Il éclate de colère. Marchant de long en large, il m’accable d’apostrophes et d’invectives...
Mais l’orage est trop violent pour durer.
Après un silence, il traverse deux fois le salon, les bras croisés, les sourcils contractés, remuant les lèvres comme s’il se parlait intérieurement. Puis, d’un ton plus calme, le visage détendu, il me demande :
— Somme toute, que reprochez-vous à ma politique ?

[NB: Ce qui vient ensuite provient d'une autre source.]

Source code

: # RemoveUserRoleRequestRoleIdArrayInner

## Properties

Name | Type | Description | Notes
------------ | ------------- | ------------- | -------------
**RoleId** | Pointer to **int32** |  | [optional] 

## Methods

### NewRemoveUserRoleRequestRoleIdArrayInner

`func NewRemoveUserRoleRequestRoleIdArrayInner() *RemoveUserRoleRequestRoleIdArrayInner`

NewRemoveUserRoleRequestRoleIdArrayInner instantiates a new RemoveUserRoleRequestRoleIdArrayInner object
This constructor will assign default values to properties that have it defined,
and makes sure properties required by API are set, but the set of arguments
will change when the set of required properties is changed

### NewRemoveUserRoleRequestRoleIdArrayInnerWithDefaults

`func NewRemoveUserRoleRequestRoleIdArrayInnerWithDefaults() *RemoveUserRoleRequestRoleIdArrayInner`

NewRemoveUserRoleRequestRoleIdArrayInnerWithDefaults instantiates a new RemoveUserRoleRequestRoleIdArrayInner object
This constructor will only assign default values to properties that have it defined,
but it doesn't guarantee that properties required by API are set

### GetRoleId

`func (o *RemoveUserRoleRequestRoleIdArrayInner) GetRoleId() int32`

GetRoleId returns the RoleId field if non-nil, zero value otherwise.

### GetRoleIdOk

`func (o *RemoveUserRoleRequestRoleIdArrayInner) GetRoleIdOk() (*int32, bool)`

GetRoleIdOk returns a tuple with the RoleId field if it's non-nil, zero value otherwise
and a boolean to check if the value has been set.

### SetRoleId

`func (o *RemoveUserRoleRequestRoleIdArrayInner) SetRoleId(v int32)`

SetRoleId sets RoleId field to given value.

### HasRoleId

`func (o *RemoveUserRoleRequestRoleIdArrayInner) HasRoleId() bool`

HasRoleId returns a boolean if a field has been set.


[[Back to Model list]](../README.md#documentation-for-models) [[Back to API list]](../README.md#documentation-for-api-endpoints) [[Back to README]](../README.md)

— Je n’éprouve, dis-je, aucune gêne à vous répondre. Vous êtes un esprit de formation socialiste et révolutionnaire ; vous avez, de plus, une sensibilité très vive et l’imagination oratoire. Or, vous arrivez ici dans un milieu tout enflammé, très émouvant, très capiteux. Et vous êtes pris par l’ambiance.
— Vous ne voyez donc pas que je me tiens en bride continuellement.
— Oui ; mais il y a des minutes où vous vous échappez à vous-même. Ainsi, l’autre soir, au Théâtre Michel...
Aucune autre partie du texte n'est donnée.